◆ What is needed
Print the records below from the first line through the line containing "La mattina di", both included, word for word.

◆ Dataset extract
================

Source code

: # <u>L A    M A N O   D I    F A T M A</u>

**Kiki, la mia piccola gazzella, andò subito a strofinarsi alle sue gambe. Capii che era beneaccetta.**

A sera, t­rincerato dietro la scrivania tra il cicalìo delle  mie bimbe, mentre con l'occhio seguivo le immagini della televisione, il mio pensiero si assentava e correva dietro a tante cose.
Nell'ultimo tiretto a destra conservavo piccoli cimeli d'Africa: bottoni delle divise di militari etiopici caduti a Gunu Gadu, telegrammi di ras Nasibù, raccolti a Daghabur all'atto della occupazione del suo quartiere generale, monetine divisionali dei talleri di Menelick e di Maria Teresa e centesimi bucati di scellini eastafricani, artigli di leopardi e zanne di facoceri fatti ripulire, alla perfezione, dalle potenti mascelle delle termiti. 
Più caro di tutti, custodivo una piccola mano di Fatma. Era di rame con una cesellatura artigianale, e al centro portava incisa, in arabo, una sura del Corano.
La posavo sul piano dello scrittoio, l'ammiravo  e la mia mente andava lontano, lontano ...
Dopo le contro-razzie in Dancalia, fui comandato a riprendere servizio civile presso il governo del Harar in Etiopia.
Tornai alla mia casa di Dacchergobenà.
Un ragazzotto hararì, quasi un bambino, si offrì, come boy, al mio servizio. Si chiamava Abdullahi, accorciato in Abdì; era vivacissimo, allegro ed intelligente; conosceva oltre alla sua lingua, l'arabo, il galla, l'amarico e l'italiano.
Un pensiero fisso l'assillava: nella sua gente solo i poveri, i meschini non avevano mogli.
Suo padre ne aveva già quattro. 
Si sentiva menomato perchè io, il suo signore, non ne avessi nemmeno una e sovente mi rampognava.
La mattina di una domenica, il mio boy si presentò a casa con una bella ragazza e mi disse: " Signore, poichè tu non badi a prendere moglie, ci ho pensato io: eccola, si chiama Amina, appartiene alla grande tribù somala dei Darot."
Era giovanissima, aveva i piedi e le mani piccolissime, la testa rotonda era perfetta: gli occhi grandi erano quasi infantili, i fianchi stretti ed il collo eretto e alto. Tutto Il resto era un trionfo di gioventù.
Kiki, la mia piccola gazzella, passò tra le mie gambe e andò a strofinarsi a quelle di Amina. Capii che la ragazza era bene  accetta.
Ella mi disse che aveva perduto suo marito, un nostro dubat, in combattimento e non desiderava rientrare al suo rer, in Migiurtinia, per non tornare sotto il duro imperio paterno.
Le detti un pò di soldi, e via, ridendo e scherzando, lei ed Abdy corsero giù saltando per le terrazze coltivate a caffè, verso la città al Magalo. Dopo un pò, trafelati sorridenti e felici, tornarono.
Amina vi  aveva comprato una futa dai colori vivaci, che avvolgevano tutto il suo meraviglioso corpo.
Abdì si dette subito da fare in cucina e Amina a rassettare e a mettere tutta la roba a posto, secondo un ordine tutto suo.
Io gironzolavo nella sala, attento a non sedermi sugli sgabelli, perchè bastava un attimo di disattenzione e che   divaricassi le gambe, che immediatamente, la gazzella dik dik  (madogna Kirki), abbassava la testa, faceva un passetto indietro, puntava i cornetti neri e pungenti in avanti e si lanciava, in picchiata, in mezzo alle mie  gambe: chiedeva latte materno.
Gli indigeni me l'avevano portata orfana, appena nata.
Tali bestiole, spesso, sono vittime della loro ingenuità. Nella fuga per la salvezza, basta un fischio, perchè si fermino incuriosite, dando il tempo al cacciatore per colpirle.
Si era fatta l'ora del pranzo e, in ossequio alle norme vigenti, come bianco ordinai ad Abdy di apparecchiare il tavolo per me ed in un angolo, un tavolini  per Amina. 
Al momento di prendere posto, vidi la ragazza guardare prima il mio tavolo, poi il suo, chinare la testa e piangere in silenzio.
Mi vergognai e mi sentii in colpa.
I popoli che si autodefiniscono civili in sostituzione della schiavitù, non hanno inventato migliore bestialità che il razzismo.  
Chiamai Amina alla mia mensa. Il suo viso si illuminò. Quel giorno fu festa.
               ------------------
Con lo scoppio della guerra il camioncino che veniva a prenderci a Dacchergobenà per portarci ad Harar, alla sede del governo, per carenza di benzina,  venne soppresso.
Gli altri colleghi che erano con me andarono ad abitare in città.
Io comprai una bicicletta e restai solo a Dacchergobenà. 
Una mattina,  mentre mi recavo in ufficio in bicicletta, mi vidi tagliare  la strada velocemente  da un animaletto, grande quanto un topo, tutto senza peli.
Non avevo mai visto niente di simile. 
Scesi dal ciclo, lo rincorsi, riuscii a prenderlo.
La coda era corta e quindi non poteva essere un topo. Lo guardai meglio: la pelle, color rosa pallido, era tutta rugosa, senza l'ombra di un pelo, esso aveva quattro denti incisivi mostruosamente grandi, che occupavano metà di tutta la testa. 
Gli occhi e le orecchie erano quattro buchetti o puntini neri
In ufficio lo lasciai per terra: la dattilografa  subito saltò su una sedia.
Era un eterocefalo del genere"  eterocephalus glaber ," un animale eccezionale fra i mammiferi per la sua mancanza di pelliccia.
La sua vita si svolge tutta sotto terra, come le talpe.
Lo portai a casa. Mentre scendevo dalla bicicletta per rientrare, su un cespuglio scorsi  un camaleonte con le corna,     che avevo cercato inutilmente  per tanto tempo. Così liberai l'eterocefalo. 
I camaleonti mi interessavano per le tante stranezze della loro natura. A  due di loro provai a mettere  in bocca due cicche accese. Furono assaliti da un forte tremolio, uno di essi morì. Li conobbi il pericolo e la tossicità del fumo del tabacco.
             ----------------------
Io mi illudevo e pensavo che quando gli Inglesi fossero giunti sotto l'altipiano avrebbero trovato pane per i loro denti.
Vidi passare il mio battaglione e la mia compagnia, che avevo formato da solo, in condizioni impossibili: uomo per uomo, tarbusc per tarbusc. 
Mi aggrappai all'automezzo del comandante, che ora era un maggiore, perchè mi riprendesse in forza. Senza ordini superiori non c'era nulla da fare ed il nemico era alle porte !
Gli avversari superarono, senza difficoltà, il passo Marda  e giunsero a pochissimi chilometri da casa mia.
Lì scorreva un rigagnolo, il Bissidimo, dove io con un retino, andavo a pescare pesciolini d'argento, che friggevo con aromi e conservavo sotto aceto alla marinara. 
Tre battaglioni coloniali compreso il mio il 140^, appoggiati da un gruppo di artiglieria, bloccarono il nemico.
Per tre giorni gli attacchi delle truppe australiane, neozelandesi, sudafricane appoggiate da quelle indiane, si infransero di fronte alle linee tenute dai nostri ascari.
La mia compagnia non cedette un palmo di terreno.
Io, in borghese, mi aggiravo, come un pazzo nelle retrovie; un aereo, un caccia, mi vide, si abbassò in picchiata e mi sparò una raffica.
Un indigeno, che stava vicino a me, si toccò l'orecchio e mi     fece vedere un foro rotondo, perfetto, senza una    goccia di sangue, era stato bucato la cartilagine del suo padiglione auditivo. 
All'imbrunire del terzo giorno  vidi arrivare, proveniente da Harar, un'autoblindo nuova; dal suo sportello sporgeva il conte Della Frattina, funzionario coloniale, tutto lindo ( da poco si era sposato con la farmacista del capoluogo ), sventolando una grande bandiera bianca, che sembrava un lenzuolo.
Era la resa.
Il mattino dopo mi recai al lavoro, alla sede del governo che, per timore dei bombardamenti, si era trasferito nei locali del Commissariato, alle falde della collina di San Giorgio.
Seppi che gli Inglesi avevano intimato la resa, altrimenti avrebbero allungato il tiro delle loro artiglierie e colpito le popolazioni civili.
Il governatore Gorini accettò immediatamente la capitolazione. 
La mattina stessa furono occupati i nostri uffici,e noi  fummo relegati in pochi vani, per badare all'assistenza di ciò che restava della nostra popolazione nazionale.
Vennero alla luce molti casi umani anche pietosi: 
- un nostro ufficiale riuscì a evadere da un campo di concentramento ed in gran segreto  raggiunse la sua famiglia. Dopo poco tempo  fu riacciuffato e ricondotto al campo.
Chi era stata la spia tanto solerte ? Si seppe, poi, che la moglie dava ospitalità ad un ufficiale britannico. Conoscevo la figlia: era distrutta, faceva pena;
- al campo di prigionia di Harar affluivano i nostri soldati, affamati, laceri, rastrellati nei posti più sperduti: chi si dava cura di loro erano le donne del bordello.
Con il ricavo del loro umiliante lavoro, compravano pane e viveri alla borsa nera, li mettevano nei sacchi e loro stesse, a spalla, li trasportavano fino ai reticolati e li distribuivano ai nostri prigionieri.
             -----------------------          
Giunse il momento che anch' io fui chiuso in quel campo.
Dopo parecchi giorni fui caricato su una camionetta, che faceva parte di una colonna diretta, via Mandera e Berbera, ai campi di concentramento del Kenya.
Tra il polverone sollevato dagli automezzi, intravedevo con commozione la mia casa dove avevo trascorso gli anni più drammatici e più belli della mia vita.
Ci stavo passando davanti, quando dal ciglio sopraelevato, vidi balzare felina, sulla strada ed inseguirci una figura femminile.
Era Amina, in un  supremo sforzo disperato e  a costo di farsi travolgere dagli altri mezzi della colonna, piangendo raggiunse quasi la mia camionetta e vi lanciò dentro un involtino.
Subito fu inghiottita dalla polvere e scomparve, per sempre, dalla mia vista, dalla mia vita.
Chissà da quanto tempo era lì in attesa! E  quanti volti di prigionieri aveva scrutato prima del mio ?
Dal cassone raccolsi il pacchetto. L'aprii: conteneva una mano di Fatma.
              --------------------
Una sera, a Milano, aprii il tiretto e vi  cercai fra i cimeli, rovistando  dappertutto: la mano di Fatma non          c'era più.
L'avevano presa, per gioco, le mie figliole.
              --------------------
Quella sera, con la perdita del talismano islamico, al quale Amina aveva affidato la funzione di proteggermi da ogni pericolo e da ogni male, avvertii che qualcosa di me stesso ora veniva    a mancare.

================

◆ Response for this exercise
Source code

: # <u>L A    M A N O   D I    F A T M A</u>

**Kiki, la mia piccola gazzella, andò subito a strofinarsi alle sue gambe. Capii che era beneaccetta.**

A sera, t­rincerato dietro la scrivania tra il cicalìo delle  mie bimbe, mentre con l'occhio seguivo le immagini della televisione, il mio pensiero si assentava e correva dietro a tante cose.
Nell'ultimo tiretto a destra conservavo piccoli cimeli d'Africa: bottoni delle divise di militari etiopici caduti a Gunu Gadu, telegrammi di ras Nasibù, raccolti a Daghabur all'atto della occupazione del suo quartiere generale, monetine divisionali dei talleri di Menelick e di Maria Teresa e centesimi bucati di scellini eastafricani, artigli di leopardi e zanne di facoceri fatti ripulire, alla perfezione, dalle potenti mascelle delle termiti. 
Più caro di tutti, custodivo una piccola mano di Fatma. Era di rame con una cesellatura artigianale, e al centro portava incisa, in arabo, una sura del Corano.
La posavo sul piano dello scrittoio, l'ammiravo  e la mia mente andava lontano, lontano ...
Dopo le contro-razzie in Dancalia, fui comandato a riprendere servizio civile presso il governo del Harar in Etiopia.
Tornai alla mia casa di Dacchergobenà.
Un ragazzotto hararì, quasi un bambino, si offrì, come boy, al mio servizio. Si chiamava Abdullahi, accorciato in Abdì; era vivacissimo, allegro ed intelligente; conosceva oltre alla sua lingua, l'arabo, il galla, l'amarico e l'italiano.
Un pensiero fisso l'assillava: nella sua gente solo i poveri, i meschini non avevano mogli.
Suo padre ne aveva già quattro. 
Si sentiva menomato perchè io, il suo signore, non ne avessi nemmeno una e sovente mi rampognava.
La mattina di una domenica, il mio boy si presentò a casa con una bella ragazza e mi disse: " Signore, poichè tu non badi a prendere moglie, ci ho pensato io: eccola, si chiama Amina, appartiene alla grande tribù somala dei Darot."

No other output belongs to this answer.